■ **EXERCISE INPUTS**
************
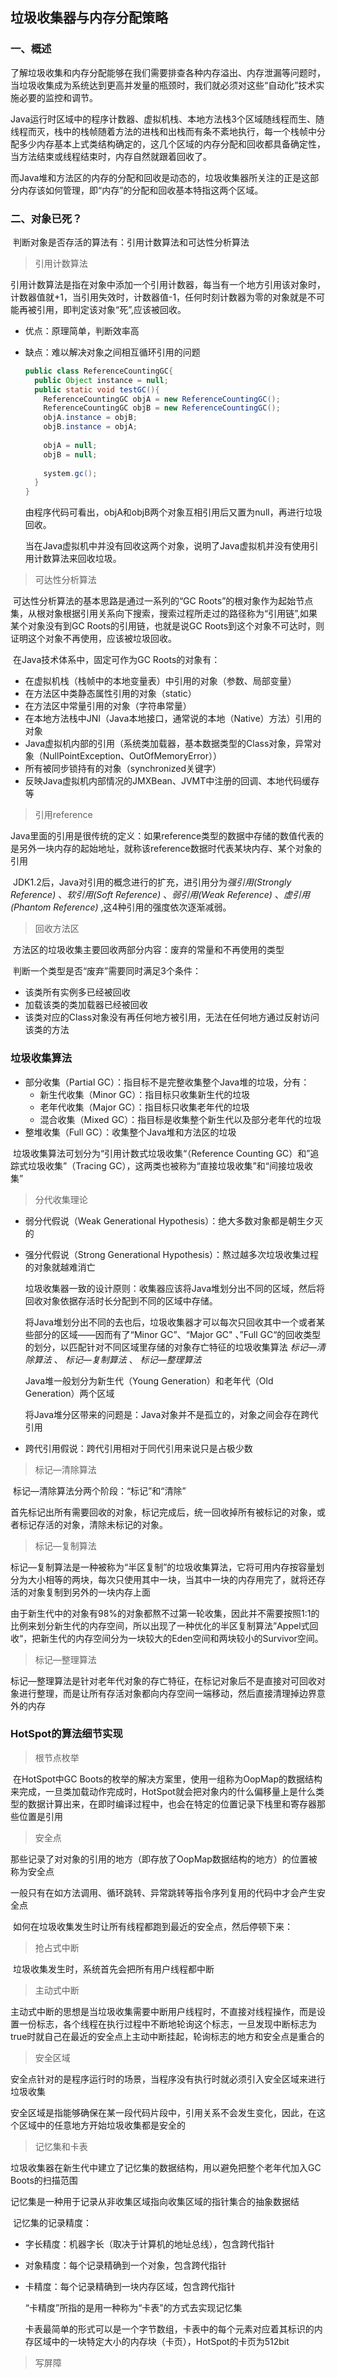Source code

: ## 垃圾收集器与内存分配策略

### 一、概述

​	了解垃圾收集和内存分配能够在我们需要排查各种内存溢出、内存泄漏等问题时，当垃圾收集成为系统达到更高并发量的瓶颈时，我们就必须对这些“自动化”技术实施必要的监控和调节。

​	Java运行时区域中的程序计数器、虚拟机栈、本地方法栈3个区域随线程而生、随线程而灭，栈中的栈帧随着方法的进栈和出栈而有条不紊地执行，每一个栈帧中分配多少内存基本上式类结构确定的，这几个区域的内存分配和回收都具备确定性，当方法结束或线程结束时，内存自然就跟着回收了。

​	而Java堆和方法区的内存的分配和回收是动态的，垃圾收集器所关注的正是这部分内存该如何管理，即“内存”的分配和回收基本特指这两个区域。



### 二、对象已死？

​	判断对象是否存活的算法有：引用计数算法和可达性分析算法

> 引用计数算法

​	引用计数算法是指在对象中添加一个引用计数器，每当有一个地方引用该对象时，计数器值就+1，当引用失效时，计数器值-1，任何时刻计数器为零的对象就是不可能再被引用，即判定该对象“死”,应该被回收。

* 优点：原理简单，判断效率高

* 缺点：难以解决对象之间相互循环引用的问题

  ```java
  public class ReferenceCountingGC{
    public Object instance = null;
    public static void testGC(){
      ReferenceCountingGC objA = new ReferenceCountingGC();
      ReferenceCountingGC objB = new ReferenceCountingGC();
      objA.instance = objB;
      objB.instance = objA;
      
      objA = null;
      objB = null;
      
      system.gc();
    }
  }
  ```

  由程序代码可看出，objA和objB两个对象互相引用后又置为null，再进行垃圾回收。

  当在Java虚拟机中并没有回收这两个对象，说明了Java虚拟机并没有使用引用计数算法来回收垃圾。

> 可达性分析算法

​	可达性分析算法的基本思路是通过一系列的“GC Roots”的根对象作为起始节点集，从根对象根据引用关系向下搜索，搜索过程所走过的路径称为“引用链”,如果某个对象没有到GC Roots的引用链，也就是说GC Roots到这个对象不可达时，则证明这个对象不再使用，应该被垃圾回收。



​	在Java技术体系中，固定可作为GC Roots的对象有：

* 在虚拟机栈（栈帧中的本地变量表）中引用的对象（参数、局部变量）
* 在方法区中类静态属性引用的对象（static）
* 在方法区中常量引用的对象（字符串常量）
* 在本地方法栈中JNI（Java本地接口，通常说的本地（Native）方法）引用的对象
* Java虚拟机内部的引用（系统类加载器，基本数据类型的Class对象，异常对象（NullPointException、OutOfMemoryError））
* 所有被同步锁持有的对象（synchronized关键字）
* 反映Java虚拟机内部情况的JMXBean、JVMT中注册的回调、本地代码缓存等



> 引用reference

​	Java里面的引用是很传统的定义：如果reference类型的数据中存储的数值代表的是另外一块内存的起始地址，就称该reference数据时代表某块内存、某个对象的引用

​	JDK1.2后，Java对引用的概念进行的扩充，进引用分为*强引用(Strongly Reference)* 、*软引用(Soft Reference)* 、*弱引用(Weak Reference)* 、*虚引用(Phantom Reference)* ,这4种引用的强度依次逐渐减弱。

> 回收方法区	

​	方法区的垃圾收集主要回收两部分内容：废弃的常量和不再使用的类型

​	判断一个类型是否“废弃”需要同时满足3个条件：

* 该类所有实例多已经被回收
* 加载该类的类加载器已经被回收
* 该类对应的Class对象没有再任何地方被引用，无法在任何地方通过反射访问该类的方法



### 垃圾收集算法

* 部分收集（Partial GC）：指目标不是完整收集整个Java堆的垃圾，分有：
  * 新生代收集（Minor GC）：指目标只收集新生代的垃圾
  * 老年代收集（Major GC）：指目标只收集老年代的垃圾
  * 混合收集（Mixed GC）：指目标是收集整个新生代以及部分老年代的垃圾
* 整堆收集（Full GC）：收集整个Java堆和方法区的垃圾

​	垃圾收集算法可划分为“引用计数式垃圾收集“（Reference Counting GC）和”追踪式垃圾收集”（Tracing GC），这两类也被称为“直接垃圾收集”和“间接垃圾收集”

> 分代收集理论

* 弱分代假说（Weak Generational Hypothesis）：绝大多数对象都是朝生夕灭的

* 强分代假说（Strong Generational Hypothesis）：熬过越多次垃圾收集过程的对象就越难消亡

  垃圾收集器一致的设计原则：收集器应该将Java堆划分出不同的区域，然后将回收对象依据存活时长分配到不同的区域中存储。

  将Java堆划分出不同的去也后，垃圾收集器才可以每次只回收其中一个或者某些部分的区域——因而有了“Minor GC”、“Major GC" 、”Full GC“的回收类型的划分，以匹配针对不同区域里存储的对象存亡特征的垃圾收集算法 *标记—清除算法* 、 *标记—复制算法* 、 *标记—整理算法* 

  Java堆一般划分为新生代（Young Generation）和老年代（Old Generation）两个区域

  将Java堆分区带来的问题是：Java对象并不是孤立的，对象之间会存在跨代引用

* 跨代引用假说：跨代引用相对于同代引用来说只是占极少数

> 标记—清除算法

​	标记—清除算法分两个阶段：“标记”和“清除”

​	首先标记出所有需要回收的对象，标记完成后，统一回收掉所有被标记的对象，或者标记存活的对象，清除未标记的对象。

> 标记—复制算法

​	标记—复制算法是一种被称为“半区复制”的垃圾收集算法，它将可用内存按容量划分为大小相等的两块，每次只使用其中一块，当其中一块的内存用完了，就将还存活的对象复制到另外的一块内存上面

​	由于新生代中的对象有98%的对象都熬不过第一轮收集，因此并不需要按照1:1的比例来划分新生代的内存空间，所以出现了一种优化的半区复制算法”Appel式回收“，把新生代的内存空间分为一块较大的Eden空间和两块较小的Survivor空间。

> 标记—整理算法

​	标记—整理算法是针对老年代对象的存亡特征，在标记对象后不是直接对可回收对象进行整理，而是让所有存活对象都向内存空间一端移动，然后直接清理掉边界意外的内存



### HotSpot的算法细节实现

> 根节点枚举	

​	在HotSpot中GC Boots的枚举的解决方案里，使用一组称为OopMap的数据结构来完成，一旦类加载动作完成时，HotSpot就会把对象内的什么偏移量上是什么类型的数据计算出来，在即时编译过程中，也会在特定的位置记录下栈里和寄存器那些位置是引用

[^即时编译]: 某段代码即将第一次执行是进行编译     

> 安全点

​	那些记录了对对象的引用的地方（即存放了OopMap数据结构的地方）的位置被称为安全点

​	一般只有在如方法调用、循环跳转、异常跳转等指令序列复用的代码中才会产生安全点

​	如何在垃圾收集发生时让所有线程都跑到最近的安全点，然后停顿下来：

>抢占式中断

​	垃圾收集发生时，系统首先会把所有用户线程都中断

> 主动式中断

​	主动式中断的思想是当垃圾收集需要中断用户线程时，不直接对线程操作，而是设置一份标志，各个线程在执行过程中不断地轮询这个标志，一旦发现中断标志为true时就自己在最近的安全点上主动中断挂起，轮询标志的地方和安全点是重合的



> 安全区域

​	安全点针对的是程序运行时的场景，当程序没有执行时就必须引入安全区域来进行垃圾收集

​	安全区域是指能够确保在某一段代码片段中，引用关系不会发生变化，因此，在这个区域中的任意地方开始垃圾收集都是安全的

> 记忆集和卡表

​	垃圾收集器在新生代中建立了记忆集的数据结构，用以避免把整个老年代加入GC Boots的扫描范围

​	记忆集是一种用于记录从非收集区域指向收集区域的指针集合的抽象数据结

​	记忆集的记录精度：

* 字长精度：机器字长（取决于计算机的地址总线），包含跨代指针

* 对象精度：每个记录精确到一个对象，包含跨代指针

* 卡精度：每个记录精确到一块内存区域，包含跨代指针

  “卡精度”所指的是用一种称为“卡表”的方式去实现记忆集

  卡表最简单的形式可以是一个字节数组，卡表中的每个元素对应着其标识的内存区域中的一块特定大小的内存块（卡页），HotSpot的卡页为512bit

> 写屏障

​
************
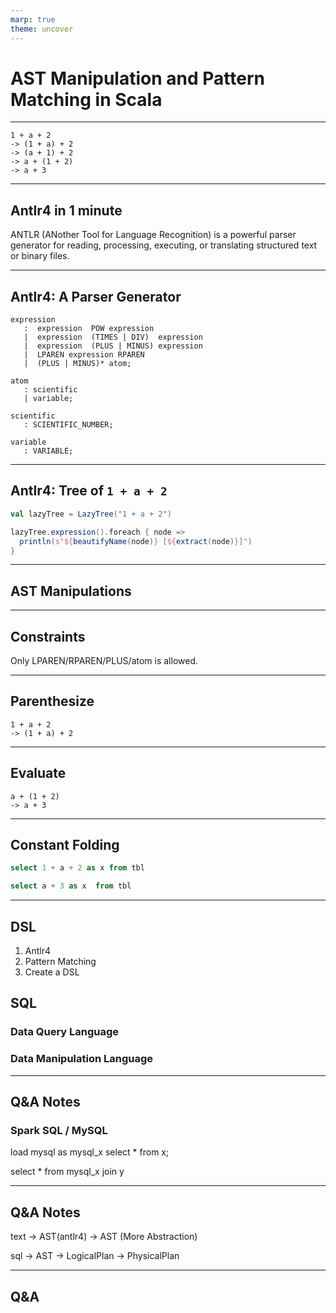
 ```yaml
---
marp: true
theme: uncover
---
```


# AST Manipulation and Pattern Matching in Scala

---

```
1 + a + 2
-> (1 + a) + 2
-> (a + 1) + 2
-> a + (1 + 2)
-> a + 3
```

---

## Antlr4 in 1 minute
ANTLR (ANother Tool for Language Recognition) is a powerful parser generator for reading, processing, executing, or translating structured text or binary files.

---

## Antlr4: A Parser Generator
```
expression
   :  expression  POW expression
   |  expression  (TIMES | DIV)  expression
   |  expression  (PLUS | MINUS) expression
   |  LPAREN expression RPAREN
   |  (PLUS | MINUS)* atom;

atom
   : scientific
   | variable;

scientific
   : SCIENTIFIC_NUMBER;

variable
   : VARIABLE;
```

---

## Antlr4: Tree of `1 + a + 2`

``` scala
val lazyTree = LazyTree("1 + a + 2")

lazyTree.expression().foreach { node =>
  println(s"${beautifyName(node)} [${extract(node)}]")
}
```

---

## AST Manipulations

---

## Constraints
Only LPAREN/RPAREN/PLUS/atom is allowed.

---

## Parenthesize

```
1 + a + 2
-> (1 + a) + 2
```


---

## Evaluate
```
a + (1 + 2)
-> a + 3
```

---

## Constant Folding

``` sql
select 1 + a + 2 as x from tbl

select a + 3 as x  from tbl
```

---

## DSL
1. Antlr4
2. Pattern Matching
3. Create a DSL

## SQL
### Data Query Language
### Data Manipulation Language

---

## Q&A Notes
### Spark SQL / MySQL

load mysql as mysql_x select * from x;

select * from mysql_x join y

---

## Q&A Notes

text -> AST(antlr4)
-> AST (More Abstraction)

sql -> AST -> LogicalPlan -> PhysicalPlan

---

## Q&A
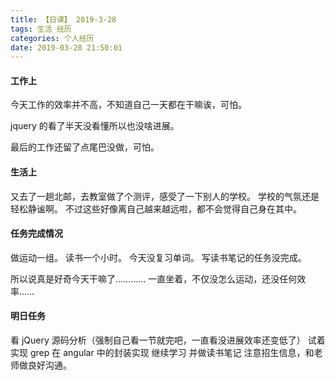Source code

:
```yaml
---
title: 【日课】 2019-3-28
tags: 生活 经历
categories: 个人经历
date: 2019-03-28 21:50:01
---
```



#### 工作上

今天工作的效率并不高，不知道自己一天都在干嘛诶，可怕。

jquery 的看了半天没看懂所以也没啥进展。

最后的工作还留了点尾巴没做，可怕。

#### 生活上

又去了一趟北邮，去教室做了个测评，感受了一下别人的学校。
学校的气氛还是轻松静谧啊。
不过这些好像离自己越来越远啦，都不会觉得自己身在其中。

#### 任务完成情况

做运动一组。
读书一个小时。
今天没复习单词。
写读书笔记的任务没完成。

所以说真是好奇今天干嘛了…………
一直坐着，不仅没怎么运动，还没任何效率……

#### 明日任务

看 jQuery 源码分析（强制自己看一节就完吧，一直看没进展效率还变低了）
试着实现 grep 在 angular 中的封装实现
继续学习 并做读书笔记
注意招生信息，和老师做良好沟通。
************
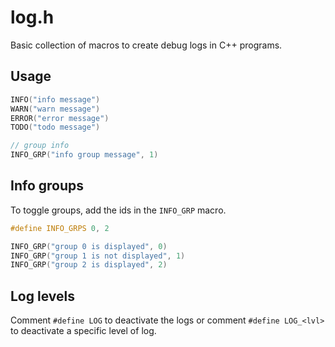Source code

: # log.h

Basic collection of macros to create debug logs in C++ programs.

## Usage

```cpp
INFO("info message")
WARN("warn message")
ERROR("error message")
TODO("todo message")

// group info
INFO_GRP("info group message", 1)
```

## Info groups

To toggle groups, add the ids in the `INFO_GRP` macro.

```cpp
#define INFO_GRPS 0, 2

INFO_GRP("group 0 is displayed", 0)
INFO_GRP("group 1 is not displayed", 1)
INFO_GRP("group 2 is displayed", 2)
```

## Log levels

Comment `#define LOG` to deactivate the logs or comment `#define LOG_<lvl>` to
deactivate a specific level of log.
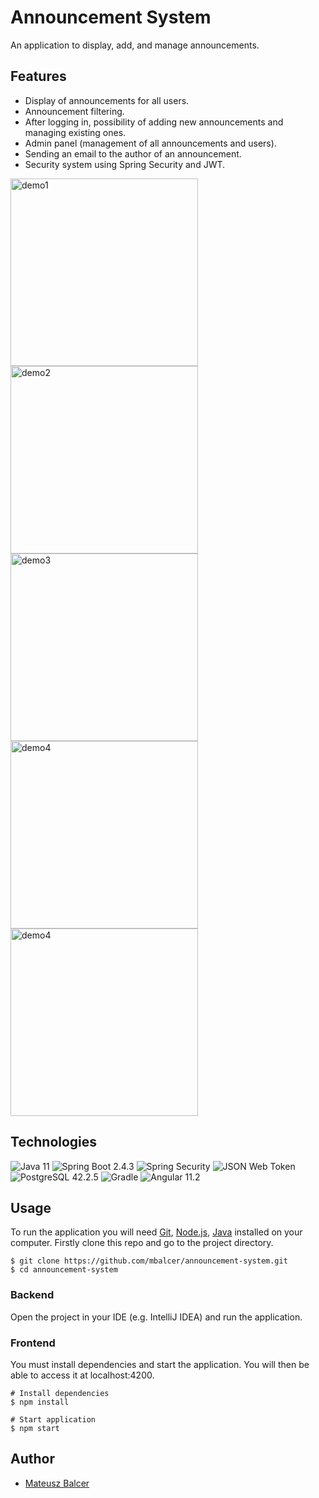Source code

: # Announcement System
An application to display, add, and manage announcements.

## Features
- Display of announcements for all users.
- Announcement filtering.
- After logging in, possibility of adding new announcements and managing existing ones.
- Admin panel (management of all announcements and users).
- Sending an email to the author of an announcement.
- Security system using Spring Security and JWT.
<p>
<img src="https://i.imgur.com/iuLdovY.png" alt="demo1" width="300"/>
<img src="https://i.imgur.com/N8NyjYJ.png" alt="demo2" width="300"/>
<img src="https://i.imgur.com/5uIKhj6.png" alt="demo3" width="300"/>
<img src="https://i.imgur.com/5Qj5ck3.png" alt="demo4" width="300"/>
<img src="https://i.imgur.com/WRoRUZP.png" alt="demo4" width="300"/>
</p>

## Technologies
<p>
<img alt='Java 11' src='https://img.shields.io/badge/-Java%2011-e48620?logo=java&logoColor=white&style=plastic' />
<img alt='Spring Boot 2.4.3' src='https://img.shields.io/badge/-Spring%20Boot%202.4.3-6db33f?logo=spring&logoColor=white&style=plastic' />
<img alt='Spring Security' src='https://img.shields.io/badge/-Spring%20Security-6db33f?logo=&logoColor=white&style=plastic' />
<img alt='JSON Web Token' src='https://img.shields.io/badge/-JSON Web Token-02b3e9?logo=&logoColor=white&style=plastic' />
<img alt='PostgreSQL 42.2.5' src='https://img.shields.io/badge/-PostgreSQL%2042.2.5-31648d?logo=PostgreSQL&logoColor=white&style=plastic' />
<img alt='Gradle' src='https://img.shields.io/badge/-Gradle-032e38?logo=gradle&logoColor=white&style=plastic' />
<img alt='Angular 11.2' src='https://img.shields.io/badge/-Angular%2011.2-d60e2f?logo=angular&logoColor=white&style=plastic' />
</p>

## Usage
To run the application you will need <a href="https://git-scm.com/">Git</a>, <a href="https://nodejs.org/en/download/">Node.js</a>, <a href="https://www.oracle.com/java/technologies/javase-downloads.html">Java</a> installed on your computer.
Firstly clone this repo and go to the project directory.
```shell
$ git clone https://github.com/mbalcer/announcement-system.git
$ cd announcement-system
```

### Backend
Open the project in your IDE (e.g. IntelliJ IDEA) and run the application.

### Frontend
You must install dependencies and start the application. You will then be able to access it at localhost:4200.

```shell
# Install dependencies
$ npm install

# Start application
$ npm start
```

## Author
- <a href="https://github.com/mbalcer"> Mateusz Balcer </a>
************
■ **YOUR TASK**
Only one stretch of the listing above is to be duplicated: the lines from the one containing "To toggle groups, add" through the one containing "# Announcement System", both included. Copy them exactly, minus the pictures.

■ **FINISHED EXERCISE**
To toggle groups, add the ids in the `INFO_GRP` macro.

```cpp
#define INFO_GRPS 0, 2

INFO_GRP("group 0 is displayed", 0)
INFO_GRP("group 1 is not displayed", 1)
INFO_GRP("group 2 is displayed", 2)
```

## Log levels

Comment `#define LOG` to deactivate the logs or comment `#define LOG_<lvl>` to
deactivate a specific level of log.
Source code

: # Announcement System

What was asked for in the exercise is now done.